Pictures paired with source code
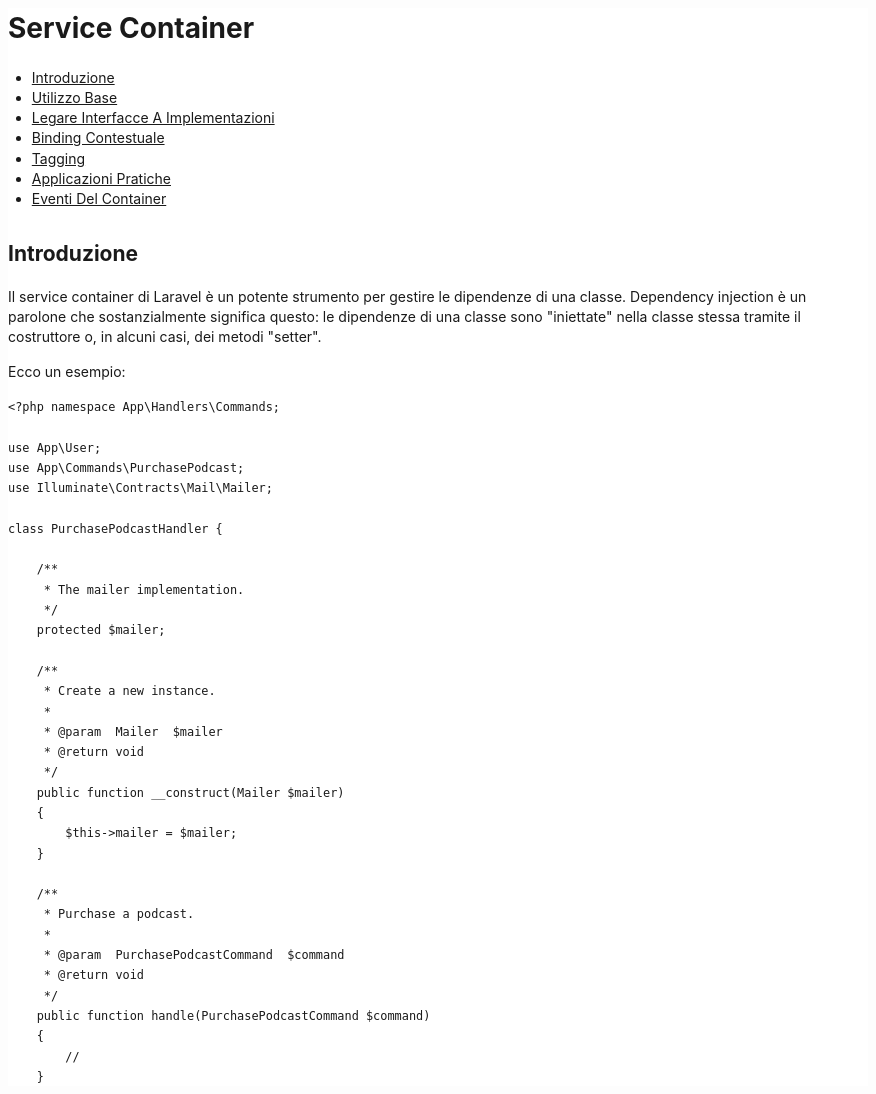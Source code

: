 # Service Container

- [Introduzione](#introduzione)
- [Utilizzo Base](#utilizzo-base)
- [Legare Interfacce A Implementazioni](#legare-interfacce-a-implementazioni)
- [Binding Contestuale](#binding-contestuale)
- [Tagging](#tagging)
- [Applicazioni Pratiche](#applicazioni-pratiche)
- [Eventi Del Container](#eventi-del-container)

<a name="introduzione"></a>
## Introduzione

Il service container di Laravel è un potente strumento per gestire le dipendenze di una classe. Dependency injection è un parolone che sostanzialmente significa questo: le dipendenze di una classe sono "iniettate" nella classe stessa tramite il costruttore o, in alcuni casi, dei metodi "setter".

Ecco un esempio:

	<?php namespace App\Handlers\Commands;

	use App\User;
	use App\Commands\PurchasePodcast;
	use Illuminate\Contracts\Mail\Mailer;

	class PurchasePodcastHandler {

		/**
		 * The mailer implementation.
		 */
		protected $mailer;

		/**
		 * Create a new instance.
		 *
		 * @param  Mailer  $mailer
		 * @return void
		 */
		public function __construct(Mailer $mailer)
		{
			$this->mailer = $mailer;
		}

		/**
		 * Purchase a podcast.
		 *
		 * @param  PurchasePodcastCommand  $command
		 * @return void
		 */
		public function handle(PurchasePodcastCommand $command)
		{
			//
		}
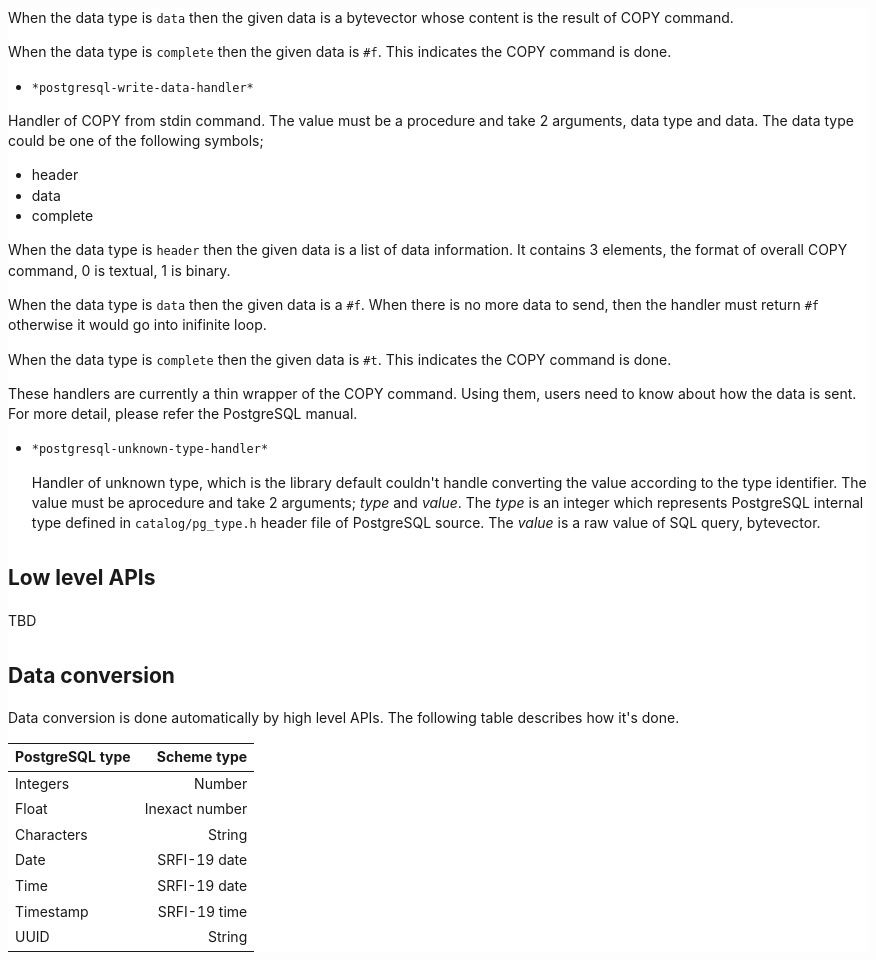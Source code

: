   When the data type is `data` then the given data is a bytevector
  whose content is the result of COPY command.

  When the data type is `complete` then the given data is `#f`. This
  indicates the COPY command is done.


- `*postgresql-write-data-handler*`

 Handler of COPY from stdin command. The value must be a procedure and
 take 2 arguments, data type and data. The data type could be one of
 the following symbols;

 - header
 - data
 - complete

  When the data type is `header` then the given data is a list of data
  information. It contains 3 elements, the format of overall COPY
  command, 0 is textual, 1 is binary.

  When the data type is `data` then the given data is a `#f`. When
  there is no more data to send, then the handler must return `#f`
  otherwise it would go into inifinite loop.

  When the data type is `complete` then the given data is `#t`. This
  indicates the COPY command is done.


  These handlers are currently a thin wrapper of the COPY
  command. Using them, users need to know about how the data is
  sent. For more detail, please refer the PostgreSQL manual.

- `*postgresql-unknown-type-handler*`

  Handler of unknown type, which is the library default couldn't
  handle converting the value according to the type identifier. The
  value must be aprocedure and take 2 arguments; _type_ and
  _value_. The _type_ is an integer which represents PostgreSQL
  internal type defined in `catalog/pg_type.h` header file of
  PostgreSQL source. The _value_ is a raw value of SQL query,
  bytevector.

## Low level APIs

TBD

## Data conversion

Data conversion is done automatically by high level APIs. The following table
describes how it's done.

| PostgreSQL type |     Scheme type      |
|:--------------- | --------------------:|
|   Integers      |   Number             |
|   Float         |   Inexact number     |
|   Characters    |   String             |
|   Date          |   SRFI-19 date       |
|   Time          |   SRFI-19 date       |
|   Timestamp     |   SRFI-19 time       |
|   UUID          |   String             |

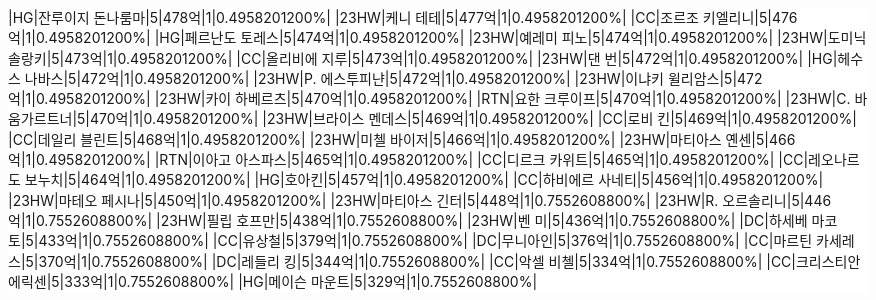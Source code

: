 |HG|잔루이지 돈나룸마|5|478억|1|0.4958201200%|
|23HW|케니 테테|5|477억|1|0.4958201200%|
|CC|조르조 키엘리니|5|476억|1|0.4958201200%|
|HG|페르난도 토레스|5|474억|1|0.4958201200%|
|23HW|예레미 피노|5|474억|1|0.4958201200%|
|23HW|도미닉 솔랑키|5|473억|1|0.4958201200%|
|CC|올리비에 지루|5|473억|1|0.4958201200%|
|23HW|댄 번|5|472억|1|0.4958201200%|
|HG|헤수스 나바스|5|472억|1|0.4958201200%|
|23HW|P. 에스투피냔|5|472억|1|0.4958201200%|
|23HW|이냐키 윌리암스|5|472억|1|0.4958201200%|
|23HW|카이 하베르츠|5|470억|1|0.4958201200%|
|RTN|요한 크루이프|5|470억|1|0.4958201200%|
|23HW|C. 바움가르트너|5|470억|1|0.4958201200%|
|23HW|브라이스 멘데스|5|469억|1|0.4958201200%|
|CC|로비 킨|5|469억|1|0.4958201200%|
|CC|데일리 블린트|5|468억|1|0.4958201200%|
|23HW|미첼 바이저|5|466억|1|0.4958201200%|
|23HW|마티아스 옌센|5|466억|1|0.4958201200%|
|RTN|이아고 아스파스|5|465억|1|0.4958201200%|
|CC|디르크 카위트|5|465억|1|0.4958201200%|
|CC|레오나르도 보누치|5|464억|1|0.4958201200%|
|HG|호아킨|5|457억|1|0.4958201200%|
|CC|하비에르 사네티|5|456억|1|0.4958201200%|
|23HW|마테오 페시나|5|450억|1|0.4958201200%|
|23HW|마티아스 긴터|5|448억|1|0.7552608800%|
|23HW|R. 오르솔리니|5|446억|1|0.7552608800%|
|23HW|필립 호프만|5|438억|1|0.7552608800%|
|23HW|벤 미|5|436억|1|0.7552608800%|
|DC|하세베 마코토|5|433억|1|0.7552608800%|
|CC|유상철|5|379억|1|0.7552608800%|
|DC|무니아인|5|376억|1|0.7552608800%|
|CC|마르틴 카세레스|5|370억|1|0.7552608800%|
|DC|레들리 킹|5|344억|1|0.7552608800%|
|CC|악셀 비첼|5|334억|1|0.7552608800%|
|CC|크리스티안 에릭센|5|333억|1|0.7552608800%|
|HG|메이슨 마운트|5|329억|1|0.7552608800%|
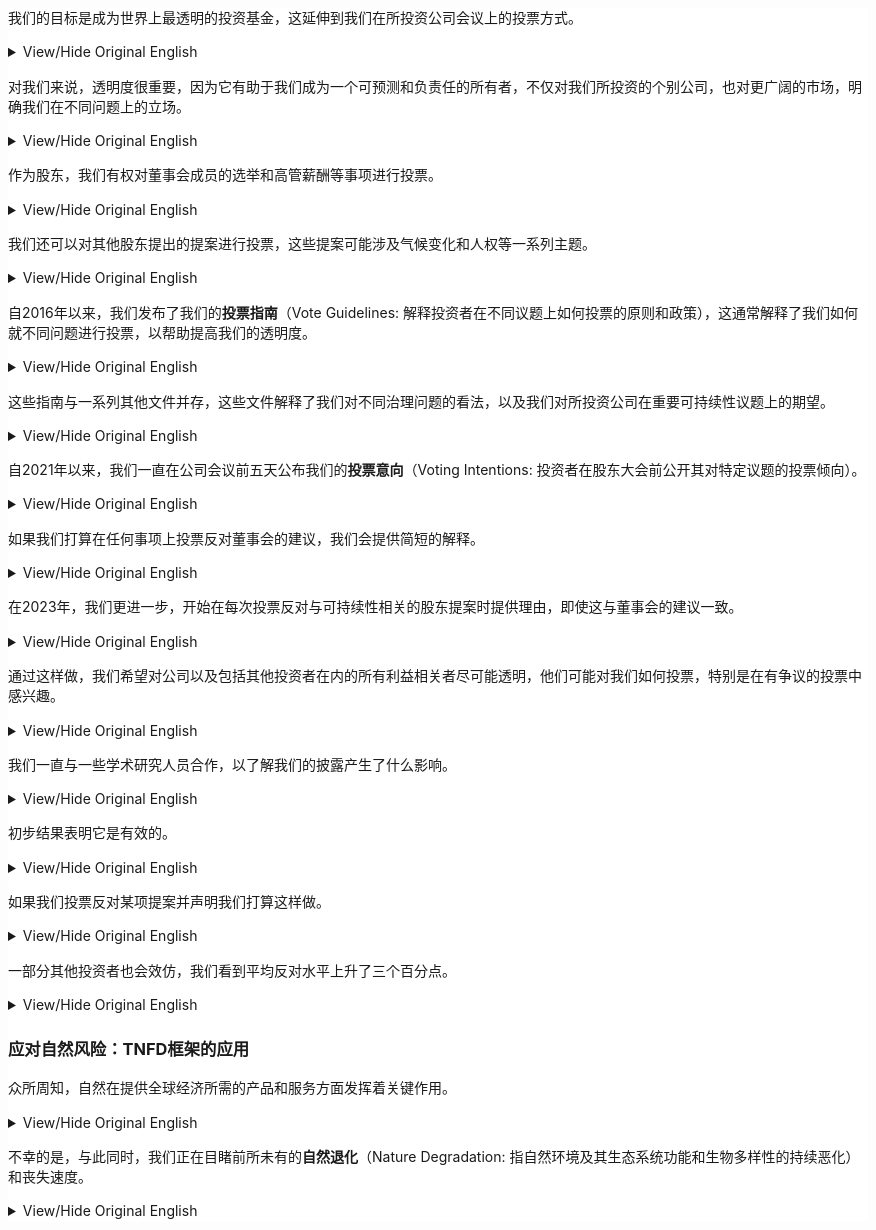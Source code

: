 我们的目标是成为世界上最透明的投资基金，这延伸到我们在所投资公司会议上的投票方式。

<details><summary>View/Hide Original English</summary></details>

对我们来说，透明度很重要，因为它有助于我们成为一个可预测和负责任的所有者，不仅对我们所投资的个别公司，也对更广阔的市场，明确我们在不同问题上的立场。

<details><summary>View/Hide Original English</summary></details>

作为股东，我们有权对董事会成员的选举和高管薪酬等事项进行投票。

<details><summary>View/Hide Original English</summary></details>

我们还可以对其他股东提出的提案进行投票，这些提案可能涉及气候变化和人权等一系列主题。

<details><summary>View/Hide Original English</summary></details>

自2016年以来，我们发布了我们的**投票指南**（Vote Guidelines: 解释投资者在不同议题上如何投票的原则和政策），这通常解释了我们如何就不同问题进行投票，以帮助提高我们的透明度。

<details><summary>View/Hide Original English</summary></details>

这些指南与一系列其他文件并存，这些文件解释了我们对不同治理问题的看法，以及我们对所投资公司在重要可持续性议题上的期望。

<details><summary>View/Hide Original English</summary></details>

自2021年以来，我们一直在公司会议前五天公布我们的**投票意向**（Voting Intentions: 投资者在股东大会前公开其对特定议题的投票倾向）。

<details><summary>View/Hide Original English</summary></details>

如果我们打算在任何事项上投票反对董事会的建议，我们会提供简短的解释。

<details><summary>View/Hide Original English</summary></details>

在2023年，我们更进一步，开始在每次投票反对与可持续性相关的股东提案时提供理由，即使这与董事会的建议一致。

<details><summary>View/Hide Original English</summary></details>

通过这样做，我们希望对公司以及包括其他投资者在内的所有利益相关者尽可能透明，他们可能对我们如何投票，特别是在有争议的投票中感兴趣。

<details><summary>View/Hide Original English</summary></details>

我们一直与一些学术研究人员合作，以了解我们的披露产生了什么影响。

<details><summary>View/Hide Original English</summary></details>

初步结果表明它是有效的。

<details><summary>View/Hide Original English</summary></details>

如果我们投票反对某项提案并声明我们打算这样做。

<details><summary>View/Hide Original English</summary></details>

一部分其他投资者也会效仿，我们看到平均反对水平上升了三个百分点。

<details><summary>View/Hide Original English</summary></details>

### 应对自然风险：TNFD框架的应用

众所周知，自然在提供全球经济所需的产品和服务方面发挥着关键作用。

<details><summary>View/Hide Original English</summary></details>

不幸的是，与此同时，我们正在目睹前所未有的**自然退化**（Nature Degradation: 指自然环境及其生态系统功能和生物多样性的持续恶化）和丧失速度。

<details><summary>View/Hide Original English</summary></details>
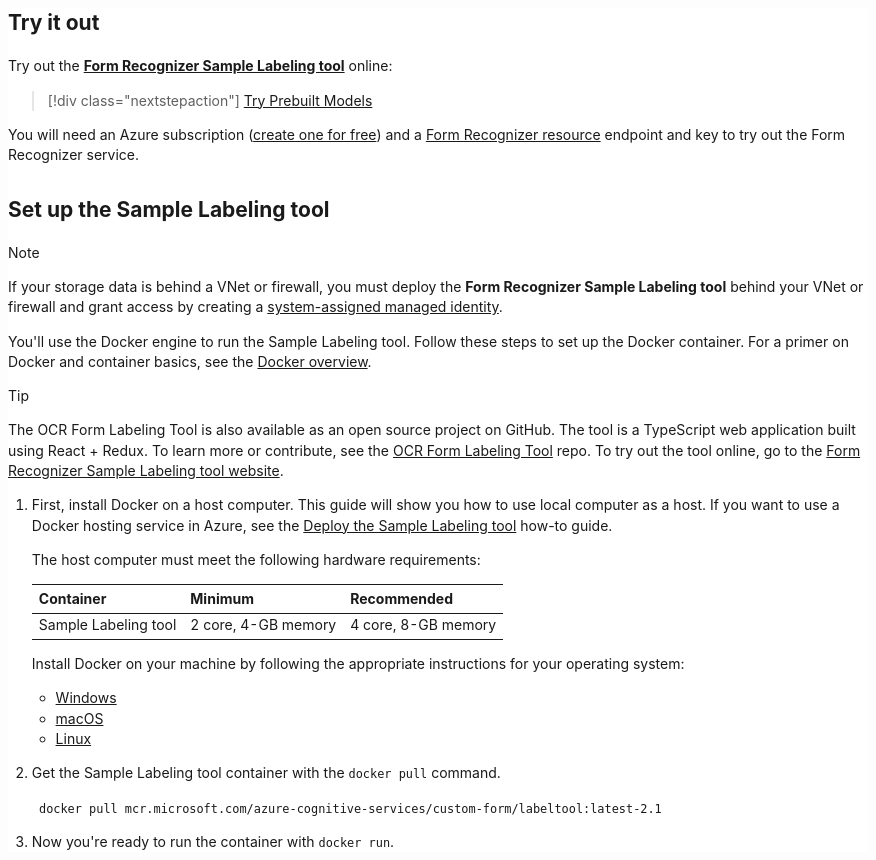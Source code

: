 ## Try it out

Try out the [**Form Recognizer Sample Labeling tool**](https://fott-2-1.azurewebsites.net/) online:

> [!div class="nextstepaction"]
> [Try Prebuilt Models](https://fott-2-1.azurewebsites.net/)

You will need an Azure subscription ([create one for free](https://azure.microsoft.com/free/cognitive-services)) and a [Form Recognizer resource](https://ms.portal.azure.com/#create/Microsoft.CognitiveServicesFormRecognizer) endpoint and key to try out the Form Recognizer service.

## Set up the Sample Labeling tool

> [!NOTE]
>
> If your storage data is behind a VNet or firewall, you must deploy the **Form Recognizer Sample Labeling tool** behind your VNet or firewall and grant access by creating a [system-assigned managed identity](managed-identity-byos.md "Azure managed identity is a service principal that creates an Azure Active Directory (Azure AD) identity and specific permissions for Azure managed resources").

You'll use the Docker engine to run the Sample Labeling tool. Follow these steps to set up the Docker container. For a primer on Docker and container basics, see the [Docker overview](https://docs.docker.com/engine/docker-overview/).

> [!TIP]
> The OCR Form Labeling Tool is also available as an open source project on GitHub. The tool is a TypeScript web application built using React + Redux. To learn more or contribute, see the [OCR Form Labeling Tool](https://github.com/microsoft/OCR-Form-Tools/blob/master/README.md#run-as-web-application) repo. To try out the tool online, go to the [Form Recognizer Sample Labeling tool website](https://fott-2-1.azurewebsites.net/).

1. First, install Docker on a host computer. This guide will show you how to use local computer as a host. If you want to use a Docker hosting service in Azure, see the [Deploy the Sample Labeling tool](deploy-label-tool.md) how-to guide.

   The host computer must meet the following hardware requirements:

    | Container | Minimum | Recommended|
    |:--|:--|:--|
    |Sample Labeling tool|2 core, 4-GB memory|4 core, 8-GB memory|

    Install Docker on your machine by following the appropriate instructions for your operating system:

   * [Windows](https://docs.docker.com/docker-for-windows/)
   * [macOS](https://docs.docker.com/docker-for-mac/)
   * [Linux](https://docs.docker.com/install/)

1. Get the Sample Labeling tool container with the `docker pull` command.

    ```console
     docker pull mcr.microsoft.com/azure-cognitive-services/custom-form/labeltool:latest-2.1
    ```

1. Now you're ready to run the container with `docker run`.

*Task instructions*
Count up the lines above that include the string "bytevector" and report nothing but that number.

*Result for this task*
2